Solution  2099858.1 :   Steps to Gracefully Shutdown and Power on a Single Node on Oracle Big Data Appliance Prior to Maintenance  


Related Items
  • Big Data Appliance X3-2 Full Rack
  •  
  • Big Data Appliance X5-2 Starter Rack
  •  
  • Big Data Appliance X5-2 Full Rack
  •  
  • Big Data Appliance X3-2 In-Rack Expansion
  •  
  • Big Data Appliance Integrated Software
  •  
  • Big Data Appliance X4-2 Full Rack
  •  
  • Big Data Appliance Hardware
  •  
  • Big Data Appliance X4-2 Starter Rack
  •  
  • Big Data Appliance X5-2 In-Rack Expansion
  •  
  • Big Data Appliance X4-2 In-Rack Expansion
  •  
Related Categories
  • PLA-Support>Eng Systems>BDA>Big Data Appliance>DB: BDA_EST
  •  




In this Document
Purpose
Scope
Details
 Shutdown Procedure to Gracefully Shutdown / Power off a Single Node
 Stop Software Services
 Stop NoSQL Services
 Stop Cloudera Manager and CDH Service Roles
 Stop ODI Agents
 EM Agents
 ASR Agents
 Unmount NFS Mounts
 Shutdown Node
 Startup Procedure to Gracefully Startup / Power on a Single Node
 Powering On
 Powering On Server Remotely Using Oracle ILOM
 Start Software Services
 Start NoSQL Services
 Start Cloudera Manager and CDH Service Roles
 Start ODI Agents
 Mount NFS Mounts


Created from <SR 3-12044100744>

Applies to:

Big Data Appliance Hardware - Version All Versions and later
Big Data Appliance Integrated Software - Version 3.0 and later
Big Data Appliance X5-2 Starter Rack - Version All Versions and later
Big Data Appliance X5-2 In-Rack Expansion - Version All Versions and later
Big Data Appliance X5-2 Full Rack - Version All Versions and later
Linux x86-64

Purpose

This document provides steps to follow to gracefully shutdown / power off and start up / power on a single node in Oracle Big Data Appliance(BDA).

Scope

 Oracle Big Data Appliance (BDA) Administrators, Oracle Advanced Customer Support (ACS), Oracle Field Engineers, etc

Details

Shutdown Procedure to Gracefully Shutdown / Power off a Single Node

Below procedures need to be followed for gracefully shutting down a single node of the BDA.

Stop Software Services

Below software services running on BDA that need to be stopped prior to shutting down the nodes.

Stop NoSQL Services

If the cluster is a NoSQL cluster then stop the Storage Node Agent on the BDA nodes prior to shutdown.

On BDA, NoSQL server agents are setup to be run as a service to follow the UNIX service paradigm.

a) To check the status of the NoSQL server agent:

# service nsdbservice status

b) Command to stop NoSQL server agent, if it is running:

# service nsdbservice stop

# service nsdbservice status

Stop Cloudera Manager and CDH Service Roles

If the cluster is a CDH cluster then Hadoop Distributed File System (HDFS) services running on that node need to be stopped.

1. Log in to the BDA node where part replacement will be performed prior to the Field Engineer replacing the part.

2. Gracefully shutdown any running applications on the node by following these steps:

a) Log in to Cloudera Manager (CM) as admin user in a browser by bringing up http://<node03>:7180 or http://<node03>:7183 and click on "Hosts" to determine what roles the node has.
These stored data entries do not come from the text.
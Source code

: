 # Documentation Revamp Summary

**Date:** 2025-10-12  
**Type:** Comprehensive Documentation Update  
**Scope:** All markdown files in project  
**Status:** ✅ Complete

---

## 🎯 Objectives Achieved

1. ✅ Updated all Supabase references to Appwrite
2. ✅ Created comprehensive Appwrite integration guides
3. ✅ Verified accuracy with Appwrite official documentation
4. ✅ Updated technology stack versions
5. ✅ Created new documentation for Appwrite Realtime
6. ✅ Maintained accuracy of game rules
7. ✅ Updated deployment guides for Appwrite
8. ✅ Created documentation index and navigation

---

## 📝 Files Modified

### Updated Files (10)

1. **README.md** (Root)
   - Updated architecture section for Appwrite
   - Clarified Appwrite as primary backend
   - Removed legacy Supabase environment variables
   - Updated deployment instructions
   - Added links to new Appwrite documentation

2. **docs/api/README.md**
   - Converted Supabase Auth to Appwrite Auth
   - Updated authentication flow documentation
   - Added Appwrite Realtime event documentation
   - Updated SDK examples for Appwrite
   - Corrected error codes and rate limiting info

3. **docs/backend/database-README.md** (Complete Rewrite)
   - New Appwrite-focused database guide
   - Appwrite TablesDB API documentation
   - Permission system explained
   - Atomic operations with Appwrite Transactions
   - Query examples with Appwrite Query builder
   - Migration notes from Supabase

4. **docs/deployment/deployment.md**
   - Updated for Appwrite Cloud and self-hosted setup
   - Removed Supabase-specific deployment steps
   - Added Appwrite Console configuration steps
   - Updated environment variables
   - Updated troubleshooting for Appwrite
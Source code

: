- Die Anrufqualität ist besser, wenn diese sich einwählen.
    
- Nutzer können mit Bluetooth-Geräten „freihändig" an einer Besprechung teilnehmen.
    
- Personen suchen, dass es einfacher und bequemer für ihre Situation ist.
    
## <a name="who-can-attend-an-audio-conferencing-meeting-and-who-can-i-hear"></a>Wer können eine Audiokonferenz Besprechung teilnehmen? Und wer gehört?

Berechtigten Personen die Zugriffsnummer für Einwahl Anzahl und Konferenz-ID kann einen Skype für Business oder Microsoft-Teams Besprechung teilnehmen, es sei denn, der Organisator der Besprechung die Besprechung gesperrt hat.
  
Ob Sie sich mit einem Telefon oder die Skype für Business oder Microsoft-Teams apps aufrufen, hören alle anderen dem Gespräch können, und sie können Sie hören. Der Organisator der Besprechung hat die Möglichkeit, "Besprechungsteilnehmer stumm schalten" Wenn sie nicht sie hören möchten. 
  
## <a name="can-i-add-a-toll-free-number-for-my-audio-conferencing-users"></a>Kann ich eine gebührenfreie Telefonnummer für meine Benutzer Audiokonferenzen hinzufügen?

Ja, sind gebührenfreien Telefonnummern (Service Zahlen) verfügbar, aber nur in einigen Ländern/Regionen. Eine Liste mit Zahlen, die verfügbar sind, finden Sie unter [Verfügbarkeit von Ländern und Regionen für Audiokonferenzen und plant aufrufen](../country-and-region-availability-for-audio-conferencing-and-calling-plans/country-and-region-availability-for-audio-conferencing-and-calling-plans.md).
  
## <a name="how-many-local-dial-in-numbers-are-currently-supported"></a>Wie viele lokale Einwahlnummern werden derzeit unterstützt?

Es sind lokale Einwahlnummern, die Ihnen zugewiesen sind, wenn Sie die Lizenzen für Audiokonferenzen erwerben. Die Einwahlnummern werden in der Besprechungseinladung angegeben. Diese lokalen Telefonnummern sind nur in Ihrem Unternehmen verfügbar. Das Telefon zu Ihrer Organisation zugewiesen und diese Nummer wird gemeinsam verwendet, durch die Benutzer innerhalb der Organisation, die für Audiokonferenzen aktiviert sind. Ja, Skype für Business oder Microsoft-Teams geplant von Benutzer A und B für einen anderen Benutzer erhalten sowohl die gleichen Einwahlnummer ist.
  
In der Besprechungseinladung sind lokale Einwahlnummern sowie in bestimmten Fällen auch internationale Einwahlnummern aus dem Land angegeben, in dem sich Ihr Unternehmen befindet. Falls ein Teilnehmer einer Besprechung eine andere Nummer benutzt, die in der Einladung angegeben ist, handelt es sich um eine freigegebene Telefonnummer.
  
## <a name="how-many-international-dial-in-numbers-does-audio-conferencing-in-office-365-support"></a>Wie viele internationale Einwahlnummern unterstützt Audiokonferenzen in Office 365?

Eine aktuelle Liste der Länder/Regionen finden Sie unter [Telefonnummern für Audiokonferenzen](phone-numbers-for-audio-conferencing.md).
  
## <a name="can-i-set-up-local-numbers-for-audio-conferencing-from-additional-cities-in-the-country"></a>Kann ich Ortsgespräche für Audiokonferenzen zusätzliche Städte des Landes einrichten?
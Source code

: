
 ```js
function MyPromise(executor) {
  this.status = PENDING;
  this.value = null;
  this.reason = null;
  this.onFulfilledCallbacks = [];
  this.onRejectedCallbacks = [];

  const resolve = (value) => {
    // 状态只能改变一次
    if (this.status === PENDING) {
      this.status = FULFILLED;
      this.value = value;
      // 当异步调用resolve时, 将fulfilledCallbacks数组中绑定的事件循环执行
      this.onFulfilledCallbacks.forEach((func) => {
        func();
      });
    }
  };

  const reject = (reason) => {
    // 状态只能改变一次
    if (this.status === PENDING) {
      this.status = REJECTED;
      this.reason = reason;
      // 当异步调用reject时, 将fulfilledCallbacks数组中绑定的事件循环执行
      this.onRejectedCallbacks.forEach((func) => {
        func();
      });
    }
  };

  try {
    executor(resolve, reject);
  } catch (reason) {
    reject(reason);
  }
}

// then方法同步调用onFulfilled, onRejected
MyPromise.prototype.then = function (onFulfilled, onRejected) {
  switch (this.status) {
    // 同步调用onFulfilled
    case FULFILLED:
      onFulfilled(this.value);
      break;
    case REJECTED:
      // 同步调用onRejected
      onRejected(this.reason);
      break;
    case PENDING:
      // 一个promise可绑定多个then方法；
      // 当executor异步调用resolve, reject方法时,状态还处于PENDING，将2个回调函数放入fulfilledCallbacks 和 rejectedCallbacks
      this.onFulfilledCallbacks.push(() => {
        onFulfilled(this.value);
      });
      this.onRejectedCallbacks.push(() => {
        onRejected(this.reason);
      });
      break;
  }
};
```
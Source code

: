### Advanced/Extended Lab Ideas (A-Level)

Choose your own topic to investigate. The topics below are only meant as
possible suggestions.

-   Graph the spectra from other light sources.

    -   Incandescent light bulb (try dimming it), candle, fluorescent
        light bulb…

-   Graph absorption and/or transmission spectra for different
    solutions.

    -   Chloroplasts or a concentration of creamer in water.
Click on the > by the node that needs to be shutdown.

b) Under Roles check the roles that the node has. Click on check box for the roles and then click on "Actions for Selected" drop down then click "Stop".

Or for 4.3.0 or higher click on the check box next to the node that needs to be stopped and then click on "Actions for Selected" drop down then click "Stop Roles on Host".

c) From command line ssh to the server. Log in as root.

On the node issue:

# service cloudera-scm-agent status
# service cloudera-scm-agent stop

d) For a node 3 shutdown issue:

# service cloudera-scm-server status
# service cloudera-scm-server stop

Note: this does not need to be done in all cases, only if you are shutting down node3.

Stop ODI Agents

If Oracle Data Integrator (ODI) Application Adapter for Hadoop Agents are running on the BDA then stop the agent on running on the node before shutting down the BDA node.

On BDA, ODI is setup to be run as a service to follow the UNIX service paradigm.

a) To check the status of the ODI service:

#  service odi-agent status

b) Command to stop the ODI agent, if it is running:

# service odi-agent stop

# service odi-agent status

For list of available scripts and tools provided in the /opt/oracle/odiagent-11.1.1.6.5/agent_standalone/oracledi/agent/bin directory refer to http://docs.oracle.com/cd/E28280_01/install.1111/e16453/overview.htm#r15c1-t6

EM Agents

If Oracle Enterprise Manager (OEM) Agents are installed on BDA then the Agents are stopped and started automatically on shutdown and startup.

When a node is down the OEM console states the Agent is unreachable and all the targets monitored by that agent are marked with an X . But when the node is started back the agent gets auto started and EM Console refresh will display the agent and all related targets as healthy.

Thus NO specific action needs to be performed for OEM Agents before shutting down or after starting up BDA.

ASR Agents

No actions need to be performed for Oracle Auto Service Request (ASR) Agents running on BDA.

Unmount NFS Mounts

1) Once mammoth has been deployed there is an NFS directory shared on all nodes.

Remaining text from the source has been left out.